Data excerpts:

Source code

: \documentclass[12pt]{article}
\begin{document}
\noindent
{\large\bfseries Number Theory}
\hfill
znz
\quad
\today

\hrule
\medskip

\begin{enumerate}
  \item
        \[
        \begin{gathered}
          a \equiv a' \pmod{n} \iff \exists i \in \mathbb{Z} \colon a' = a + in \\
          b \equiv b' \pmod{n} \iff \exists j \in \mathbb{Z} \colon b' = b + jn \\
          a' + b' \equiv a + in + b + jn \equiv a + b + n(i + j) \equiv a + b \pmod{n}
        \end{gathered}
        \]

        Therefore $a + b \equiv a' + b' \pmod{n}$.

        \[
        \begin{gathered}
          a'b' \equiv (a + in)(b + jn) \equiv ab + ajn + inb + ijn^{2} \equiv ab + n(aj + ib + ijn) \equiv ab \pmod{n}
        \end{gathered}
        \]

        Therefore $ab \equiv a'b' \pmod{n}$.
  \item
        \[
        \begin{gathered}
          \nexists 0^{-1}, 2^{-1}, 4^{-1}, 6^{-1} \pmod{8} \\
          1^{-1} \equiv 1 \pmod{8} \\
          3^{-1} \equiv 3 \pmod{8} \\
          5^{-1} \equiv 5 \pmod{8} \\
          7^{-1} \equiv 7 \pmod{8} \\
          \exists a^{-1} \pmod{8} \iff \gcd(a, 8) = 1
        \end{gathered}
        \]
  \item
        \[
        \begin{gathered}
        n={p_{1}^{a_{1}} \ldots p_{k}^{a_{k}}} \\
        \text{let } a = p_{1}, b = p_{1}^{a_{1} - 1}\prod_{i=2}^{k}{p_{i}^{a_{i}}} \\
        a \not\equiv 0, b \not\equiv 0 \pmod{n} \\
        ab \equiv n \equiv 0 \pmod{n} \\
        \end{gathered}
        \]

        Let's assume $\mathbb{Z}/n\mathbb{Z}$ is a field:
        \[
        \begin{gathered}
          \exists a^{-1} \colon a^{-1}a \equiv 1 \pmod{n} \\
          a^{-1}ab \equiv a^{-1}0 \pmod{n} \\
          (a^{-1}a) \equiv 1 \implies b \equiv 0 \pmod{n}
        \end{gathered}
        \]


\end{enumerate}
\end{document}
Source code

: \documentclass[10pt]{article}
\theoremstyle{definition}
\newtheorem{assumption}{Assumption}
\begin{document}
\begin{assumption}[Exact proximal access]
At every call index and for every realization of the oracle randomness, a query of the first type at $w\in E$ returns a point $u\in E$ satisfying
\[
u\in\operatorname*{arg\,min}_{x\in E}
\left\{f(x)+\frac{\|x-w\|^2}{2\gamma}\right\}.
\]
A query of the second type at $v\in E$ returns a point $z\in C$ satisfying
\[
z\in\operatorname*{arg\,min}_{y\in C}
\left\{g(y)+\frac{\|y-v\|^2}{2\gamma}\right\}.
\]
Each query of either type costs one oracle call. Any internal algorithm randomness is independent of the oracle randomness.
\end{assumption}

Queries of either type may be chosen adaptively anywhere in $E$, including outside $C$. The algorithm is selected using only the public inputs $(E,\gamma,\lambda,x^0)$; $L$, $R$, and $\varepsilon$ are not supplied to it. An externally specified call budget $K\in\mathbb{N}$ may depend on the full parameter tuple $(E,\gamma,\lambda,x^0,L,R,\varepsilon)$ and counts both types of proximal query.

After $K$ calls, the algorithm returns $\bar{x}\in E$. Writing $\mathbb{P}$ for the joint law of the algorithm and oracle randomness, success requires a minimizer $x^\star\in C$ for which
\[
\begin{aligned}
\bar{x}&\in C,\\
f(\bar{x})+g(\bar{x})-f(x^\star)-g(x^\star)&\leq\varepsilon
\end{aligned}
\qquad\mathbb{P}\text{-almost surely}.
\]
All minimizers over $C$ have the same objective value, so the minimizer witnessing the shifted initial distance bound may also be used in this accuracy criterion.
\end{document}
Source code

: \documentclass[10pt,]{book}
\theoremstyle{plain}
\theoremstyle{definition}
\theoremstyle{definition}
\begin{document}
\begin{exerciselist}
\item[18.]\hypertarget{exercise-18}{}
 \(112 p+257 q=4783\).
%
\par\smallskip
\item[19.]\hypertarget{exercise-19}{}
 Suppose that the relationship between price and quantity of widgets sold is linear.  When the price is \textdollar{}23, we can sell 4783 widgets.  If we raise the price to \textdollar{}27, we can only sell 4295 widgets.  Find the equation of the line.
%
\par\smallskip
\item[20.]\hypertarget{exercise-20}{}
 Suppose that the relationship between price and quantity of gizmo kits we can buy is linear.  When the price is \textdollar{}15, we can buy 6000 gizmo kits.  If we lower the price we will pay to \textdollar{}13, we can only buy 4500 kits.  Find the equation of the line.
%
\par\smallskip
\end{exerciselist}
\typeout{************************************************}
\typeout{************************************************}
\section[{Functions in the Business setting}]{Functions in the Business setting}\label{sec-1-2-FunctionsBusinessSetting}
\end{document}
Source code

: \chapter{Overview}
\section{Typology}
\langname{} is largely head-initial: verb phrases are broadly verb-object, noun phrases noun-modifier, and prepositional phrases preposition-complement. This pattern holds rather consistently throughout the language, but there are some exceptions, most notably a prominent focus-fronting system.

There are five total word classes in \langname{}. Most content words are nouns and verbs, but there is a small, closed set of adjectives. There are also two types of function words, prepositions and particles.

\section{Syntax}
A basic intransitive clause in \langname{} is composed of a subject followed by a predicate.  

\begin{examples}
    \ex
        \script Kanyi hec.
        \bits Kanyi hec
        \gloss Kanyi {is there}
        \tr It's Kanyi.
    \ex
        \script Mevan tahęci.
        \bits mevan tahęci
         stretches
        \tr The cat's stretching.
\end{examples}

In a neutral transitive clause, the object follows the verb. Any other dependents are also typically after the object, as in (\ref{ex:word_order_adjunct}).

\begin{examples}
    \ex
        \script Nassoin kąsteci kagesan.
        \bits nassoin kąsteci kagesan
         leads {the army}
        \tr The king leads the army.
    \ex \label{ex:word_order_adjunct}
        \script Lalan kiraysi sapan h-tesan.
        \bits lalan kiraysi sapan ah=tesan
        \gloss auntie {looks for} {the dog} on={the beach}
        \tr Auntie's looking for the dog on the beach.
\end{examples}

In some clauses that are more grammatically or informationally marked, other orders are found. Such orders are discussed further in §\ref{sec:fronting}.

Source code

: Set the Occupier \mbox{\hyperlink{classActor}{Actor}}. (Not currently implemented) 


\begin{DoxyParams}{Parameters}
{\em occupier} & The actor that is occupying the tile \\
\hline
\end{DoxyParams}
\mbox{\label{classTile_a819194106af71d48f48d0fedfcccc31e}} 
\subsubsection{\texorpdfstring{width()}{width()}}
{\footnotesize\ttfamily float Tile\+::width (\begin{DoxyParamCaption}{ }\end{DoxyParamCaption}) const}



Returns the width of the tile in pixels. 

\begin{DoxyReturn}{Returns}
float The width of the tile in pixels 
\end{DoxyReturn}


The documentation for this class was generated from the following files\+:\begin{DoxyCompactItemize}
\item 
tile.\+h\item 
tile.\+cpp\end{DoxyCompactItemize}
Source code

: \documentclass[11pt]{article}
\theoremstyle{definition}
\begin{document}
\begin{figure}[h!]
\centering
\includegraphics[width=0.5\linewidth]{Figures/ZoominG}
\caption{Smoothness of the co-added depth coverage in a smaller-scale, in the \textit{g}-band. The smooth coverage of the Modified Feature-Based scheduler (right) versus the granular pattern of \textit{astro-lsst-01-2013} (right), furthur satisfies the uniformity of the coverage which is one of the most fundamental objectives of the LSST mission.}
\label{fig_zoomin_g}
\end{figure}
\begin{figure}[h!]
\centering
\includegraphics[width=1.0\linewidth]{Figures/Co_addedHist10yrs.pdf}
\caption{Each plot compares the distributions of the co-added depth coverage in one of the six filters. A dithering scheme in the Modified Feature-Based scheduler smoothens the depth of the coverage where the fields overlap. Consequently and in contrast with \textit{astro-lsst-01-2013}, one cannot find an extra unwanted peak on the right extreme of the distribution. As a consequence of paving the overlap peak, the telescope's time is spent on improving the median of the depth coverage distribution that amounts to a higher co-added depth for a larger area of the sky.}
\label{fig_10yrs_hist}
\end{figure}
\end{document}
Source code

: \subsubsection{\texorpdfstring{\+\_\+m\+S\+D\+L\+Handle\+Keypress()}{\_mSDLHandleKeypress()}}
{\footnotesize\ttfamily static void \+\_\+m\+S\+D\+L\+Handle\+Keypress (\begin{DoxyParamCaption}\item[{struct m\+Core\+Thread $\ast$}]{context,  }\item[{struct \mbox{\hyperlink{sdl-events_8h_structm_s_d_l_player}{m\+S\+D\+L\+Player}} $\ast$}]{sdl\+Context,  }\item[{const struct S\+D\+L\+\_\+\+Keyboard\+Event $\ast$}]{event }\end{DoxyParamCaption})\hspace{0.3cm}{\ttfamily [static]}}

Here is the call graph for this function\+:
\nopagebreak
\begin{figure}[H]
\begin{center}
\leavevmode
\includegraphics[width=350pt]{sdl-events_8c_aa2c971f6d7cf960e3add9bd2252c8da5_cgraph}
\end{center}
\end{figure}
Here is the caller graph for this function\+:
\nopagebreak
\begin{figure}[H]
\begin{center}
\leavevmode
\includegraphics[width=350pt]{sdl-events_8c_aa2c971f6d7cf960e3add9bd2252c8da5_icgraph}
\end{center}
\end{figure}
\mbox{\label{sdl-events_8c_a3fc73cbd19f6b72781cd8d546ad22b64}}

**How to complete this task**.
Whenever a line in the records above contains the string "sapan", copy that line.

**Task result**.
        \script Lalan kiraysi sapan h-tesan.
        \bits lalan kiraysi sapan ah=tesan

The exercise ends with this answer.